Tracing the open() filename:
# ./kprobe 'p:myopen do_sys_open filename=+0(%si):string'
Tracing kprobe myopen. Ctrl-C to end.
kprobe-32369 [001] d... 6593706.999728: myopen: (do_sys_open+0x0/0x220) filename="/etc/ld.so.cache"
kprobe-32369 [001] d... 6593706.999748: myopen: (do_sys_open+0x0/0x220) filename="/lib/x86_64-linux-gnu/libc.so.6"
kprobe-32369 [001] d... 6593707.000092: myopen: (do_sys_open+0x0/0x220) filename="/usr/lib/locale/locale-archive"

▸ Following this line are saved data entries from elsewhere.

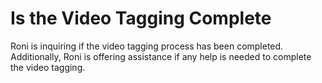 # Is the Video Tagging Complete

Roni is inquiring if the video tagging process has been completed. Additionally, Roni is offering assistance if any help is needed to complete the video tagging.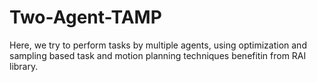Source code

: # Two-Agent-TAMP

Here, we try to perform tasks by multiple agents, using optimization and sampling based task and motion planning techniques benefitin from RAI library.
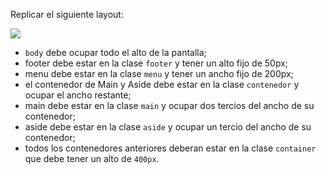 Replicar el siguiente layout:

![](https://i.ibb.co/0f0dzc8/Screen-Shot-2020-08-28-at-17-03-28.png)

- `body` debe ocupar todo el alto de la pantalla;
- footer debe estar en la clase `footer` y tener un alto fijo de 50px;
- menu debe estar en la clase `menu` y tener un ancho fijo de 200px;
- el contenedor de Main y Aside debe estar en la clase `contenedor` y ocupar el ancho restante;
- main debe estar en la clase `main` y ocupar dos tercios del ancho de su contenedor;
- aside debe estar en la clase `aside` y ocupar un tercio del ancho de su contenedor;
- todos los contenedores anteriores deberan estar en la clase `container` que debe tener un alto de `400px`.
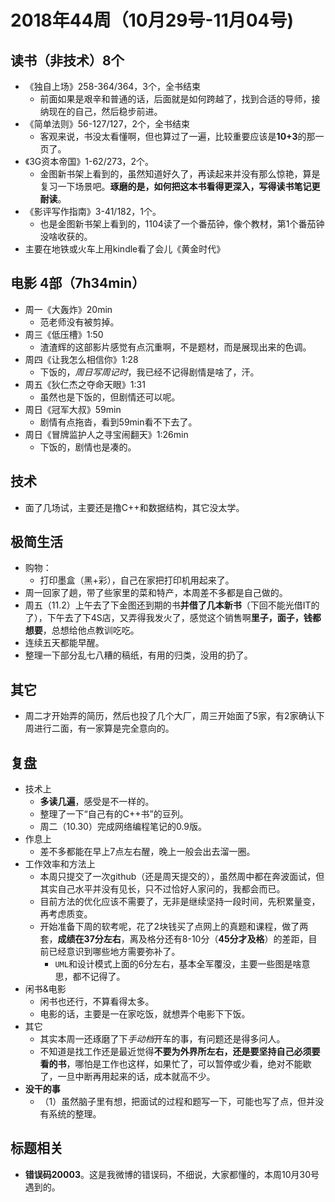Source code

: # 2018年44周（10月29号-11月04号)

## 读书（非技术）8个

+ 《独自上场》258-364/364，3个，全书结束
  + 前面如果是艰辛和普通的话，后面就是如何跨越了，找到合适的导师，接纳现在的自己，然后稳步前进。
+ 《简单法则》56-127/127，2个，全书结束
  + 客观来说，书没太看懂啊，但也算过了一遍，比较重要应该是**10+3**的那一页了。
+ 《3G资本帝国》1-62/273，2个。
  + 金图新书架上看到的，虽然知道好久了，再读起来并没有那么惊艳，算是复习一下场景吧。**琢磨的是，如何把这本书看得更深入，写得读书笔记更耐读**。
+ 《影评写作指南》3-41/182，1个。
  + 也是金图新书架上看到的，1104读了一个番茄钟，像个教材，第1个番茄钟没啥收获的。
+ 主要在地铁或火车上用kindle看了会儿《黄金时代》

## 电影 4部（7h34min）

+ 周一《大轰炸》20min
  + 范老师没有被剪掉。
+ 周三《低压槽》1:50
  + 渣渣辉的这部影片感觉有点沉重啊，不是题材，而是展现出来的色调。
+ 周四《让我怎么相信你》1:28
  + 下饭的，*周日写周记时*，我已经不记得剧情是啥了，汗。
+ 周五《狄仁杰之夺命天眼》1:31
  + 虽然也是下饭的，但剧情还可以呢。
+ 周日《冠军大叔》59min
  + 剧情有点拖沓，看到59min看不下去了。
+ 周日《冒牌监护人之寻宝闹翻天》1:26min
  + 下饭的，剧情也是凑的。

## 技术

+ 面了几场试，主要还是撸C++和数据结构，其它没太学。

## 极简生活

+ 购物：
  + 打印墨盒（黑+彩），自己在家把打印机用起来了。
+ 周一回家了趟，带了些家里的菜和特产，本周差不多都是自己做的。
+ 周五（11.2）上午去了下金图还到期的书**并借了几本新书**（下回不能光借IT的了），下午去了下4S店，又弄得我发火了，感觉这个销售啊**里子，面子，钱都想要**，总想给他点教训吃吃。
+ 连续五天都能早醒。
+ 整理一下部分乱七八糟的稿纸，有用的归类，没用的扔了。

## 其它

+ 周二才开始弄的简历，然后也投了几个大厂，周三开始面了5家，有2家确认下周进行二面，有一家算是完全意向的。

## 复盘

+ 技术上
  + **多读几遍**，感受是不一样的。
  + 整理了一下“自己有的C++书”的豆列。
  + 周二（10.30）完成网络编程笔记的0.9版。
+ 作息上
  + 差不多都能在早上7点左右醒，晚上一般会出去溜一圈。
+ 工作效率和方法上
  + 本周只提交了一次github（还是周天提交的），虽然周中都在奔波面试，但其实自己水平并没有见长，只不过恰好人家问的，我都会而已。
  + 目前方法的优化应该不需要了，无非是继续坚持一段时间，先积累量变，再考虑质变。
  + 开始准备下周的软考呢，花了2块钱买了点网上的真题和课程，做了两套，**成绩在37分左右**，离及格分还有8-10分（**45分才及格**）的差距，目前已经意识到哪些地方需要弥补了。
    + `UML`和设计模式上面的6分左右，基本全军覆没，主要一些图是啥意思，都不记得了。
+ 闲书&电影
  + 闲书也还行，不算看得太多。
  + 电影的话，主要是一在家吃饭，就想弄个电影下下饭。
+ 其它
  + 其实本周一还琢磨了下*手动档*开车的事，有问题还是得多问人。
  + 不知道是找工作还是最近觉得**不要为外界所左右，还是要坚持自己必须要看的书**，哪怕是工作也这样，如果忙了，可以暂停或少看，绝对不能歇了，一旦中断再用起来的话，成本就高不少。
+ **没干的事**
  + （1）虽然脑子里有想，把面试的过程和题写一下，可能也写了点，但并没有系统的整理。

## 标题相关

+ **错误码20003**。这是我微博的错误码，不细说，大家都懂的，本周10月30号遇到的。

kprobe-32369 [001] d... 6593707.000176: myopen: (do_sys_open+0x0/0x220) filename="trace_pipe"
supervise-1699 [000] d... 6593707.254970: myopen: (do_sys_open+0x0/0x220) filename="supervise/status.new"
supervise-1689 [001] d... 6593707.254970: myopen: (do_sys_open+0x0/0x220) filename="supervise/status.new"
supervise-1689 [001] d... 6593707.255432: myopen: (do_sys_open+0x0/0x220) filename="supervise/status.new"
supervise-1699 [000] d... 6593707.255432: myopen: (do_sys_open+0x0/0x220) filename="supervise/status.new"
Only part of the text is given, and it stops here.